Data show that HIV continues to disproportionately affect low-income Black and Latino/Hispanic communities, who may also face barriers when seeking health care. Because of its location in Northern Manhattan, which continues to have one of the largest HIV burdens in the U.S, CDM is uniquely situated to reach those communities that are most affected by and at risk for HIV infection.
CDM is using the most recent round of funding to further develop a multi-pronged approach. CDM continues to provide comprehensive oral health care to people living with HIV in New York City’s Harlem and South Bronx communities where high levels of poverty, minority status, homelessness, sexual and drug behavioral risks for HIV/AIDS, STDs, and high levels of unmet medical and dental need combine to create a crisis in oral health care for people living with HIV. Ongoing collaborations with three existing community partners — Harlem United Upper Room AIDS Ministry, which serves unhoused adults; Project STAY, which serves at-risk adolescents; and ArchCare, which serves families — as well as a new partnership with the New York Presbyterian/Comprehensive HIV Program, enable the integration of oral health care and primary medical care in community-based settings that provide medical, dental, and psychosocial services, according to Carol Kunzel PhD, professor of foundational science and sociomedical sciences at CDM and principal investigator on the grant.

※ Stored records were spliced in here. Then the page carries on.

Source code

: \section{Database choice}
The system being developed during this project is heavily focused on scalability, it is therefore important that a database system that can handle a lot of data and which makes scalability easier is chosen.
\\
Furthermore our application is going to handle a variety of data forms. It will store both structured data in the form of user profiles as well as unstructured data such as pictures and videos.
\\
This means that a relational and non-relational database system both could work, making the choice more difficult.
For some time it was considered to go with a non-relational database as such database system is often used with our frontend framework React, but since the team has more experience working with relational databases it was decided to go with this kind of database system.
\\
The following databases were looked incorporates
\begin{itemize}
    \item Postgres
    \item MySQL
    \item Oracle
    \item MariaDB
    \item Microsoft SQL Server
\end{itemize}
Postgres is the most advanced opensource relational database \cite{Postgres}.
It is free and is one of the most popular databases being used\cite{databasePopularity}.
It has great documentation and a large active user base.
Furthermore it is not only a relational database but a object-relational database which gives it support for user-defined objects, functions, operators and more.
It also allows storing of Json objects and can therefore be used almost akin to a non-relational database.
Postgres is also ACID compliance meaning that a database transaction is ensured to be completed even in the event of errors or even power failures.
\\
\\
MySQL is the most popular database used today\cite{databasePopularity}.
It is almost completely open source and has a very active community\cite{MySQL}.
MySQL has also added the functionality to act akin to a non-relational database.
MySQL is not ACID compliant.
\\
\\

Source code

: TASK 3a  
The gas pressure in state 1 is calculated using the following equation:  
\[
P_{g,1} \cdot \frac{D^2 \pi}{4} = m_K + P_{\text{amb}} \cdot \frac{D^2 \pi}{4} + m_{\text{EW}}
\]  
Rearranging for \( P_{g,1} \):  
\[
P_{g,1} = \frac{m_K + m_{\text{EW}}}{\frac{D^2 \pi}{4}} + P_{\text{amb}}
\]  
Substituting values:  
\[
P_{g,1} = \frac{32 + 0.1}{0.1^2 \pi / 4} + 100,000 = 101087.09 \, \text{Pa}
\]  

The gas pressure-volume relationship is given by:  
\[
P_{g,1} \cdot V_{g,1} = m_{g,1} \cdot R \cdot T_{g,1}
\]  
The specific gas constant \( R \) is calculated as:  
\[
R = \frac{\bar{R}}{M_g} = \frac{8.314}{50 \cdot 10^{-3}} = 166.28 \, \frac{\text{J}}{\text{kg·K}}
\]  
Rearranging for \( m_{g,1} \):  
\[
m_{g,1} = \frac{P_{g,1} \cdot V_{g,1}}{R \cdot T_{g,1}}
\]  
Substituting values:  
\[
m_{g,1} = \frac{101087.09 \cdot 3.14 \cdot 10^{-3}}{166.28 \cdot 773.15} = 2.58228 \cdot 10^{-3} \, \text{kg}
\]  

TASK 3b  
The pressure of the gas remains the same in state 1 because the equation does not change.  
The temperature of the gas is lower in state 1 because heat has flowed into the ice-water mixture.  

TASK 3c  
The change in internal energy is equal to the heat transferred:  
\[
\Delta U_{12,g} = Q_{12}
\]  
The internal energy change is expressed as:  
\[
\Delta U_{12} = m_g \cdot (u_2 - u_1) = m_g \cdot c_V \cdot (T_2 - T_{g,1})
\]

In addition, CDM has expanded predoctoral students’ engagement by moving third year dental students’ clinical extramural involvement from voluntary to mandatory and by supplementing this training with a required non-clinical medical rotation at the Comprehensive HIV Program. Students who have completed the rotation say that it has provided useful insight into the challenges involved in treating this population. “Overall, I saw the importance of providing non-judgmental, culturally competent care and the need for oral health education in persons living with HIV through this service learning rotation,” says a third-year dental student who completed the course.
“The goal of our Community-Based Dental Partnership Program is twofold: to provide quality care for Patients Living with HIV/AIDS and to train students how to provide the best quality care for this special care population,” says Emily Byington, the grant’s program coordinator. “This program focuses on cultivating the partnerships between the patient and provider, the student and the community dentist, and the neighborhood and the institution.”

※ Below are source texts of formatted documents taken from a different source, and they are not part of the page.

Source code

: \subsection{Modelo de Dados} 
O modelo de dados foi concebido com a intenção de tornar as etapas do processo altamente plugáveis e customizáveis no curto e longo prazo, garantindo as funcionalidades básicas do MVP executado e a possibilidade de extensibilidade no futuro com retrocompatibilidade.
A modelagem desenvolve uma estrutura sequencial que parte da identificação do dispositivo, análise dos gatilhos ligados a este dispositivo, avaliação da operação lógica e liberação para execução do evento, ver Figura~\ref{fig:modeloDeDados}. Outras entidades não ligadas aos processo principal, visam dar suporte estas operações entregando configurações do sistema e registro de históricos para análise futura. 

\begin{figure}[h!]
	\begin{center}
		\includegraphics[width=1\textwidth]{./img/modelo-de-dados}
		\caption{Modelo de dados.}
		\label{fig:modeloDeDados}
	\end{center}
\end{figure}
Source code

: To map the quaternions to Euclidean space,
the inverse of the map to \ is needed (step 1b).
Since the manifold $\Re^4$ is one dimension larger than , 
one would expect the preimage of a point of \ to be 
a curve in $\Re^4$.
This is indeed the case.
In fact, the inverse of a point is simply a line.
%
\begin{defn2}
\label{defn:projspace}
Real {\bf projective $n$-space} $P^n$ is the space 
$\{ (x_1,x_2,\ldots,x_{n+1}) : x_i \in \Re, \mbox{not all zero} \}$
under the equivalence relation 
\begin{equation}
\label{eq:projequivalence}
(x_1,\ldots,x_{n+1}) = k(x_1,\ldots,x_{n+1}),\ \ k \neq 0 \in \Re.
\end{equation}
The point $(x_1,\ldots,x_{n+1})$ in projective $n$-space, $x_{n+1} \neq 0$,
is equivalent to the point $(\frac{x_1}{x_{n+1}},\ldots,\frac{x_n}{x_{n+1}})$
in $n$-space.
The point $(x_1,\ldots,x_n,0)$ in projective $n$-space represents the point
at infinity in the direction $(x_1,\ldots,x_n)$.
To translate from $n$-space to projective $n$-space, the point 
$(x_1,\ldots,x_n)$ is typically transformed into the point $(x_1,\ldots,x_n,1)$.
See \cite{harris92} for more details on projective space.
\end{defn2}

To broaden the scope and impact of the program, CDM is publishing an annual newsletter to share resources and to build a learning network of providers and promote integrated care to health care professionals. You can read the inaugural newsletter here.
“We’re very proud of how our CBDPP program has developed over the past few years, building on its long-standing partnership with Harlem United,” says Kunzel. “The program has evolved from training only dental residents to training all third-year dental students and now, in its third year, trains almost 100 students, offering them enhanced clinical experiences and greater opportunities to engage with patients living with HIV. We hope that by developing an informed oral health workforce, future dentists will be able to help improve total health outcomes for their HIV infected patients and help to reduce HIV-related stigma and health disparities.”